▶ **What is needed**:
Every line below that holds "stuff" must be copied.

***** Exercise input *****

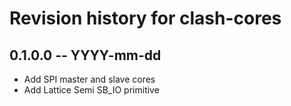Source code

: # Revision history for clash-cores

## 0.1.0.0 -- YYYY-mm-dd

* Add SPI master and slave cores
* Add Lattice Semi SB_IO primitive
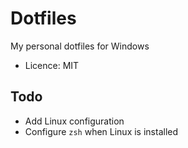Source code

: # Dotfiles

My personal dotfiles for Windows

* Licence: MIT

## Todo

* Add Linux configuration
* Configure `zsh` when Linux is installed
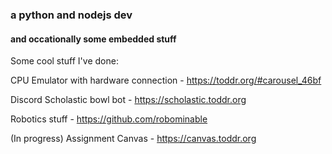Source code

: ### a python and nodejs dev
#### and occationally some embedded stuff

Some cool stuff I've done:

CPU Emulator with hardware connection - https://toddr.org/#carousel_46bf

Discord Scholastic bowl bot - https://scholastic.toddr.org

Robotics stuff - https://github.com/robominable

(In progress) Assignment Canvas - https://canvas.toddr.org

*****

▶ **Worked solution**:
#### and occationally some embedded stuff
Some cool stuff I've done:
Robotics stuff - https://github.com/robominable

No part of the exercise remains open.